Cricket: children are the key to the future of the game, not broadcast rights

Dr Dominic Malcolm, Reader in Sociology of Sport, explains the importance of making cricket accessible on terrestrial TV in an article for The Conversation.

The resounding victory scored by England men’s cricket team in the first Test match in Chennai, India on February 9 was truly historic. India had lost only one of their most recent 35 Tests at home and had not lost in Chennai since 1999. The victory was largely assured by the England captain, Joe Root, who produced the highest ever individual score by an English player in a test in India. The icing on the cake was provided by fast bowler James Anderson, whose devastating display of swing bowling turned the momentum on the final day inexorably in England’s favour.

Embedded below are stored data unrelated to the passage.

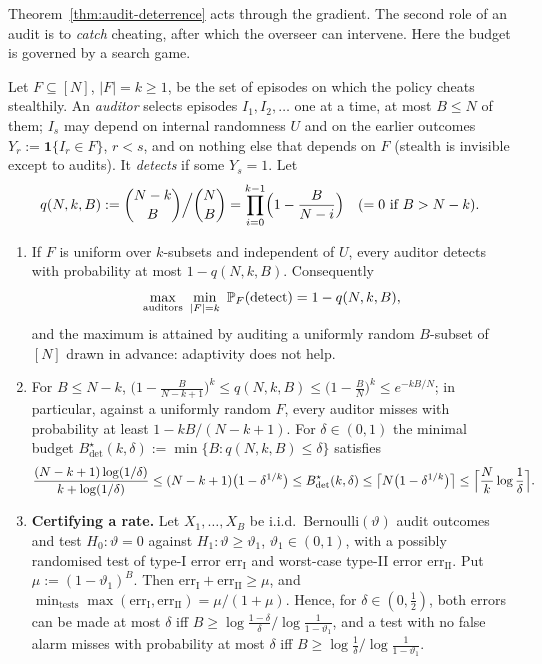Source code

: Theorem~\ref{thm:audit-deterrence} acts through the gradient. The second role
of an audit is to \emph{catch} cheating, after which the overseer can
intervene. Here the budget is governed by a search game.

\begin{theorem}\label{thm:audit-detection}
Let $F\subseteq[N]$, $|F|=k\ge1$, be the set of episodes on which the policy
cheats stealthily. An \emph{auditor} selects episodes $I_1,I_2,\dots$ one at a
time, at most $B\le N$ of them; $I_s$ may depend on internal randomness $U$ and
on the earlier outcomes $Y_r:=\mathbf 1\{I_r\in F\}$, $r<s$, and on nothing else
that depends on $F$ (stealth is invisible except to audits). It \emph{detects}
if some $Y_s=1$. Let
\[
  q(N,k,B):=\binom{N-k}{B}\Big/\binom{N}{B}=\prod_{i=0}^{k-1}\Bigl(1-\frac{B}{N-i}\Bigr)
  \quad(\text{$=0$ if $B>N-k$}).
\]
\begin{enumerate}
\item[\textup{(a)}] If $F$ is uniform over $k$-subsets and independent of $U$,
every auditor detects with probability at most $1-q(N,k,B)$. Consequently
\[
  \max_{\text{auditors}}\ \min_{|F|=k}\ \Prob_F(\text{detect})=1-q(N,k,B),
\]
and the maximum is attained by auditing a uniformly random $B$-subset of
$[N]$ drawn in advance: adaptivity does not help.
\item[\textup{(b)}] For $B\le N-k$,
$\bigl(1-\tfrac{B}{N-k+1}\bigr)^k\le q(N,k,B)\le\bigl(1-\tfrac BN\bigr)^k\le e^{-kB/N}$;
in particular, against a uniformly random $F$, every auditor misses with
probability at least $1-kB/(N-k+1)$. For $\delta\in(0,1)$ the minimal budget
$B^\star_{\mathrm{det}}(k,\delta):=\min\{B:q(N,k,B)\le\delta\}$ satisfies
\[
 \frac{(N-k+1)\log(1/\delta)}{k+\log(1/\delta)}\le
 (N-k+1)\bigl(1-\delta^{1/k}\bigr)\le B^\star_{\mathrm{det}}(k,\delta)\le
 \bigl\lceil N\bigl(1-\delta^{1/k}\bigr)\bigr\rceil\le
 \Bigl\lceil\frac Nk\log\frac1\delta\Bigr\rceil .
\]
\item[\textup{(c)}] \textbf{Certifying a rate.} Let $X_1,\dots,X_B$ be i.i.d.\
Bernoulli$(\vartheta)$ audit outcomes and test
$H_0:\vartheta=0$ against $H_1:\vartheta\ge\vartheta_1$, $\vartheta_1\in(0,1)$,
with a possibly randomised test of type-I error $\mathrm{err}_{\mathrm I}$ and worst-case type-II
error $\mathrm{err}_{\mathrm{II}}$. Put $\mu:=(1-\vartheta_1)^B$. Then $\mathrm{err}_{\mathrm I}+\mathrm{err}_{\mathrm{II}}\ge\mu$, and
$\min_{\text{tests}}\max(\mathrm{err}_{\mathrm I},\mathrm{err}_{\mathrm{II}})=\mu/(1+\mu)$. Hence, for
$\delta\in(0,\tfrac12)$, both errors can be made at most $\delta$ iff
$B\ge\log\frac{1-\delta}{\delta}\big/\log\frac1{1-\vartheta_1}$, and a test with
no false alarm misses with probability at most $\delta$ iff
$B\ge\log\frac1\delta\big/\log\frac1{1-\vartheta_1}$.
\end{enumerate}
\end{theorem}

The match was also notable because it was the first time England’s test team had appeared live on UK terrestrial television since 2005. Historically England (men’s) Test matches had been deemed sporting “crown jewels” of such national interest that they must be available live and on free-to-air. But this meant the game missed out on the huge potential income from broadcast rights on pay TV.

The England and Wales Cricket Board (ECB) successfully petitioned government and at the end of 2004 it was announced that Test cricket would be demoted to the B-list after 2005, meaning it could be bought up by the likes of Sky TV for exclusive broadcast on subscription channels. Since then, with a very few exceptions, anyone not subscribing to pay TV has not been able to watch live international cricket in the UK.

It was terrible timing because the 2005 series was also truly remarkable, as viewers in the UK got to watch their team win a hard-fought series to break Australia’s 16-year domination of the Ashes, actually winning the trophy on home soil for the first time in 18 years. In one BBC Radio 5 Live poll in 2005, 80% of respondents stated that they now preferred cricket to football. The television deal with Sky had been announced in December 2004 but grumblings turned to dismay in the autumn as people realised what the public would now be missing.